───── Source material

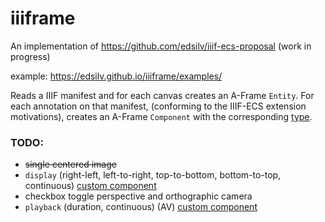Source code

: # iiiframe

An implementation of https://github.com/edsilv/iiif-ecs-proposal (work in progress)

example: https://edsilv.github.io/iiiframe/examples/

Reads a IIIF manifest and for each canvas creates an A-Frame `Entity`. For each annotation on that manifest, (conforming to the IIIF-ECS extension motivations), creates an A-Frame `Component` with the corresponding [type](https://github.com/aframevr/aframe/tree/master/docs/components).

### TODO: 

- ~~single centered image~~
- `display` (right-left, left-to-right, top-to-bottom, bottom-to-top, continuous) [custom component](https://aframe.io/docs/0.8.0/introduction/writing-a-component.html)
- checkbox toggle perspective and orthographic camera
- `playback` (duration, continuous) (AV) [custom component](https://aframe.io/docs/0.8.0/introduction/writing-a-component.html)
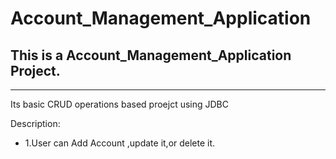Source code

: # Account_Management_Application
<h2>This is a Account_Management_Application Project.</h2>
<hr>
<p>Its basic CRUD operations based proejct using JDBC</p>
<bold>Description:</bold>
<ul>
  <li>1.User can Add Account ,update it,or delete it.</li>
</ul>
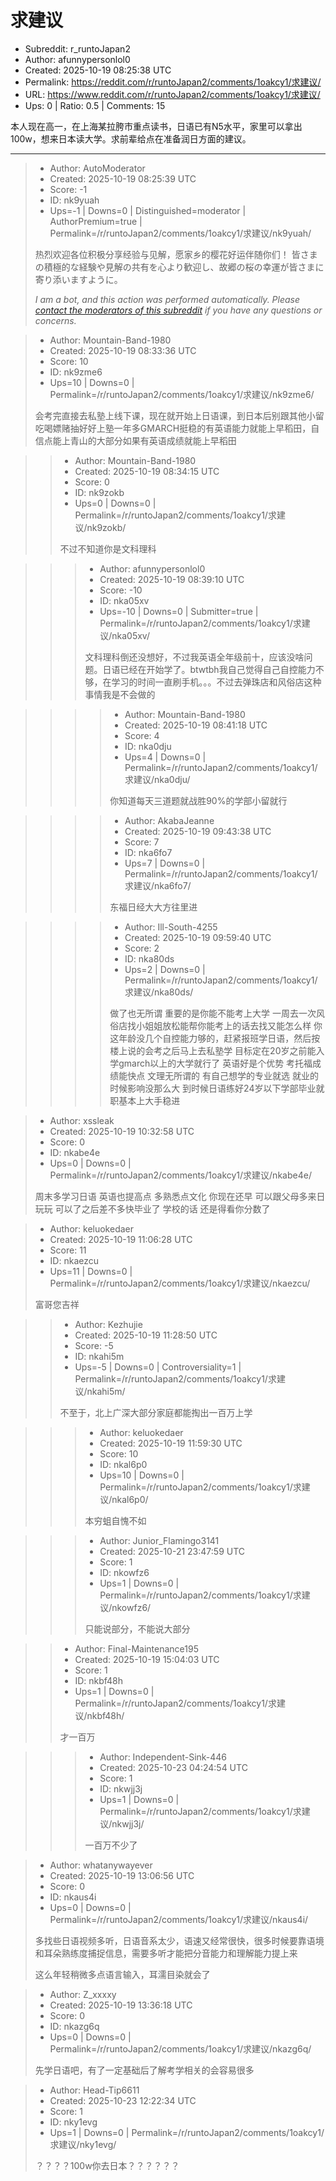 # 求建议

- Subreddit: r_runtoJapan2
- Author: afunnypersonlol0
- Created: 2025-10-19 08:25:38 UTC
- Permalink: https://reddit.com/r/runtoJapan2/comments/1oakcy1/求建议/
- URL: https://www.reddit.com/r/runtoJapan2/comments/1oakcy1/求建议/
- Ups: 0 | Ratio: 0.5 | Comments: 15


本人现在高一，在上海某拉胯市重点读书，日语已有N5水平，家里可以拿出100w，想来日本读大学。求前辈给点在准备润日方面的建议。


---

> - Author: AutoModerator
> - Created: 2025-10-19 08:25:39 UTC
> - Score: -1
> - ID: nk9yuah
> - Ups=-1 | Downs=0 | Distinguished=moderator | AuthorPremium=true | Permalink=/r/runtoJapan2/comments/1oakcy1/求建议/nk9yuah/
>
> 热烈欢迎各位积极分享经验与见解，愿家乡的樱花好运伴随你们！
> 皆さまの積極的な経験や見解の共有を心より歓迎し、故郷の桜の幸運が皆さまに寄り添いますように。
> 
> *I am a bot, and this action was performed automatically. Please [contact the moderators of this subreddit](/message/compose/?to=/r/runtoJapan2) if you have any questions or concerns.*

> - Author: Mountain-Band-1980
> - Created: 2025-10-19 08:33:36 UTC
> - Score: 10
> - ID: nk9zme6
> - Ups=10 | Downs=0 | Permalink=/r/runtoJapan2/comments/1oakcy1/求建议/nk9zme6/
>
> 会考完直接去私塾上线下课，现在就开始上日语课，到日本后别跟其他小留吃喝嫖赌抽好好上塾一年多GMARCH挺稳的有英语能力就能上早稻田，自信点能上青山的大部分如果有英语成绩就能上早稻田

>> - Author: Mountain-Band-1980
>> - Created: 2025-10-19 08:34:15 UTC
>> - Score: 0
>> - ID: nk9zokb
>> - Ups=0 | Downs=0 | Permalink=/r/runtoJapan2/comments/1oakcy1/求建议/nk9zokb/
>>
>> 不过不知道你是文科理科

>>> - Author: afunnypersonlol0
>>> - Created: 2025-10-19 08:39:10 UTC
>>> - Score: -10
>>> - ID: nka05xv
>>> - Ups=-10 | Downs=0 | Submitter=true | Permalink=/r/runtoJapan2/comments/1oakcy1/求建议/nka05xv/
>>>
>>> 文科理科倒还没想好，不过我英语全年级前十，应该没啥问题。日语已经在开始学了。btwtbh我自己觉得自己自控能力不够，在学习的时间一直刷手机。。。不过去弹珠店和风俗店这种事情我是不会做的

>>>> - Author: Mountain-Band-1980
>>>> - Created: 2025-10-19 08:41:18 UTC
>>>> - Score: 4
>>>> - ID: nka0dju
>>>> - Ups=4 | Downs=0 | Permalink=/r/runtoJapan2/comments/1oakcy1/求建议/nka0dju/
>>>>
>>>> 你知道每天三道题就战胜90%的学部小留就行

>>>> - Author: AkabaJeanne
>>>> - Created: 2025-10-19 09:43:38 UTC
>>>> - Score: 7
>>>> - ID: nka6fo7
>>>> - Ups=7 | Downs=0 | Permalink=/r/runtoJapan2/comments/1oakcy1/求建议/nka6fo7/
>>>>
>>>> 东福日经大大方往里进

>>>> - Author: Ill-South-4255
>>>> - Created: 2025-10-19 09:59:40 UTC
>>>> - Score: 2
>>>> - ID: nka80ds
>>>> - Ups=2 | Downs=0 | Permalink=/r/runtoJapan2/comments/1oakcy1/求建议/nka80ds/
>>>>
>>>> 做了也无所谓 重要的是你能不能考上大学
>>>> 一周去一次风俗店找小姐姐放松能帮你能考上的话去找又能怎么样
>>>> 你这年龄没几个自控能力够的，赶紧报班学日语，然后按楼上说的会考之后马上去私塾学 目标定在20岁之前能入学gmarch以上的大学就行了 英语好是个优势 考托福成绩能快点
>>>> 文理无所谓的 有自己想学的专业就选 就业的时候影响没那么大
>>>> 到时候日语练好24岁以下学部毕业就职基本上大手稳进

> - Author: xssleak
> - Created: 2025-10-19 10:32:58 UTC
> - Score: 0
> - ID: nkabe4e
> - Ups=0 | Downs=0 | Permalink=/r/runtoJapan2/comments/1oakcy1/求建议/nkabe4e/
>
> 周末多学习日语 英语也提高点 多熟悉点文化  你现在还早 可以跟父母多来日玩玩 可以了之后差不多快毕业了 学校的话 还是得看你分数了

> - Author: keluokedaer
> - Created: 2025-10-19 11:06:28 UTC
> - Score: 11
> - ID: nkaezcu
> - Ups=11 | Downs=0 | Permalink=/r/runtoJapan2/comments/1oakcy1/求建议/nkaezcu/
>
> 富哥您吉祥

>> - Author: Kezhujie
>> - Created: 2025-10-19 11:28:50 UTC
>> - Score: -5
>> - ID: nkahi5m
>> - Ups=-5 | Downs=0 | Controversiality=1 | Permalink=/r/runtoJapan2/comments/1oakcy1/求建议/nkahi5m/
>>
>> 不至于，北上广深大部分家庭都能掏出一百万上学

>>> - Author: keluokedaer
>>> - Created: 2025-10-19 11:59:30 UTC
>>> - Score: 10
>>> - ID: nkal6p0
>>> - Ups=10 | Downs=0 | Permalink=/r/runtoJapan2/comments/1oakcy1/求建议/nkal6p0/
>>>
>>> 本穷蛆自愧不如

>>> - Author: Junior_Flamingo3141
>>> - Created: 2025-10-21 23:47:59 UTC
>>> - Score: 1
>>> - ID: nkowfz6
>>> - Ups=1 | Downs=0 | Permalink=/r/runtoJapan2/comments/1oakcy1/求建议/nkowfz6/
>>>
>>> 只能说部分，不能说大部分

>> - Author: Final-Maintenance195
>> - Created: 2025-10-19 15:04:03 UTC
>> - Score: 1
>> - ID: nkbf48h
>> - Ups=1 | Downs=0 | Permalink=/r/runtoJapan2/comments/1oakcy1/求建议/nkbf48h/
>>
>> 才一百万

>>> - Author: Independent-Sink-446
>>> - Created: 2025-10-23 04:24:54 UTC
>>> - Score: 1
>>> - ID: nkwjj3j
>>> - Ups=1 | Downs=0 | Permalink=/r/runtoJapan2/comments/1oakcy1/求建议/nkwjj3j/
>>>
>>> 一百万不少了

> - Author: whatanywayever
> - Created: 2025-10-19 13:06:56 UTC
> - Score: 0
> - ID: nkaus4i
> - Ups=0 | Downs=0 | Permalink=/r/runtoJapan2/comments/1oakcy1/求建议/nkaus4i/
>
> 多找些日语视频多听，日语音系太少，语速又经常很快，很多时候要靠语境和耳朵熟练度捕捉信息，需要多听才能把分音能力和理解能力提上来
> 
> 这么年轻稍微多点语言输入，耳濡目染就会了

> - Author: Z_xxxxy
> - Created: 2025-10-19 13:36:18 UTC
> - Score: 0
> - ID: nkazg6q
> - Ups=0 | Downs=0 | Permalink=/r/runtoJapan2/comments/1oakcy1/求建议/nkazg6q/
>
> 先学日语吧，有了一定基础后了解考学相关的会容易很多

> - Author: Head-Tip6611
> - Created: 2025-10-23 12:22:34 UTC
> - Score: 1
> - ID: nky1evg
> - Ups=1 | Downs=0 | Permalink=/r/runtoJapan2/comments/1oakcy1/求建议/nky1evg/
>
> ？？？？100w你去日本？？？？？？
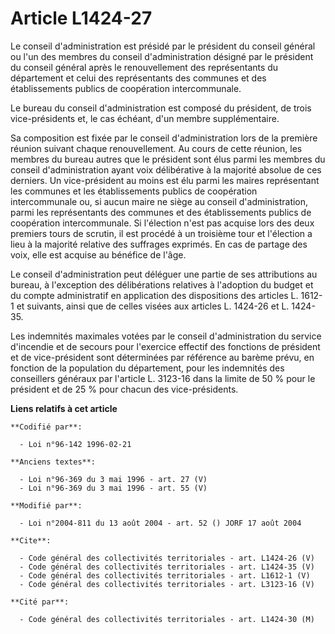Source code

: # Article L1424-27

Le conseil d'administration est présidé par le président du conseil général ou l'un des membres du conseil d'administration
désigné par le président du conseil général après le renouvellement des représentants du département et celui des
représentants des communes et des établissements publics de coopération intercommunale. 

Le bureau du conseil d'administration est composé du président, de trois vice-présidents et, le cas échéant, d'un membre
supplémentaire. 

Sa composition est fixée par le conseil d'administration lors de la première réunion suivant chaque renouvellement. Au cours
de cette réunion, les membres du bureau autres que le président sont élus parmi les membres du conseil d'administration ayant
voix délibérative à la majorité absolue de ces derniers. Un vice-président au moins est élu parmi les maires représentant les
communes et les établissements publics de coopération intercommunale ou, si aucun maire ne siège au conseil d'administration,
parmi les représentants des communes et des établissements publics de coopération intercommunale. Si l'élection n'est pas
acquise lors des deux premiers tours de scrutin, il est procédé à un troisième tour et l'élection a lieu à la majorité
relative des suffrages exprimés. En cas de partage des voix, elle est acquise au bénéfice de l'âge. 

Le conseil d'administration peut déléguer une partie de ses attributions au bureau, à l'exception des délibérations relatives
à l'adoption du budget et du compte administratif en application des dispositions des articles L. 1612-1 et suivants, ainsi
que de celles visées aux articles L. 1424-26 et L. 1424-35. 

Les indemnités maximales votées par le conseil d'administration du service d'incendie et de secours pour l'exercice effectif
des fonctions de président et de vice-président sont déterminées par référence au barème prévu, en fonction de la population
du département, pour les indemnités des conseillers généraux par l'article L. 3123-16 dans la limite de 50 % pour le
président et de 25 % pour chacun des vice-présidents.

**Liens relatifs à cet article**

	**Codifié par**:

	  - Loi n°96-142 1996-02-21

	**Anciens textes**:

	  - Loi n°96-369 du 3 mai 1996 - art. 27 (V)
	  - Loi n°96-369 du 3 mai 1996 - art. 55 (V)

	**Modifié par**:

	  - Loi n°2004-811 du 13 août 2004 - art. 52 () JORF 17 août 2004

	**Cite**:

	  - Code général des collectivités territoriales - art. L1424-26 (V)
	  - Code général des collectivités territoriales - art. L1424-35 (V)
	  - Code général des collectivités territoriales - art. L1612-1 (V)
	  - Code général des collectivités territoriales - art. L3123-16 (V)

	**Cité par**:

	  - Code général des collectivités territoriales - art. L1424-30 (M)
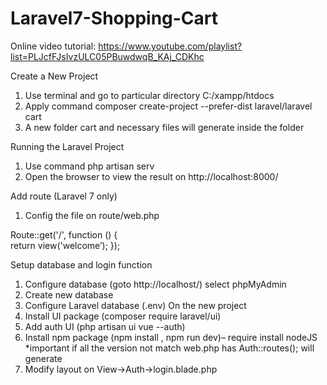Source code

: # Laravel7-Shopping-Cart

Online video tutorial: https://www.youtube.com/playlist?list=PLJcfFJsIvzULC05PBuwdwqB_KAj_CDKhc

Create a New Project
1) Use terminal and go to particular directory C:/xampp/htdocs
2) Apply command composer create-project --prefer-dist laravel/laravel cart
3) A new folder cart and necessary files will generate inside the folder

Running the Laravel Project
1) Use command php artisan serv
2) Open the browser to view the result on http://localhost:8000/

Add route (Laravel 7 only)
1) Config the file on route/web.php

Route::get('/', function () {  
return view('welcome’);
});


Setup database and login function
1) Configure database (goto http://localhost/) select phpMyAdmin
2) Create new database
3) Configure Laravel database (.env) On the new project
4) Install UI package (composer require laravel/ui)
5) Add auth UI (php artisan ui vue --auth)
6) Install npm package (npm install , npm run dev)– require install nodeJS
*important if all the version not match
	web.php has Auth::routes(); will generate
7) Modify layout on View->Auth->login.blade.php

──────────

**Your task:**
In the material above, show every line where the word "territoriales" turns up.

**Answer below:**
	  - Code général des collectivités territoriales - art. L1424-26 (V)
	  - Code général des collectivités territoriales - art. L1424-35 (V)
	  - Code général des collectivités territoriales - art. L1612-1 (V)
	  - Code général des collectivités territoriales - art. L3123-16 (V)
	  - Code général des collectivités territoriales - art. L1424-30 (M)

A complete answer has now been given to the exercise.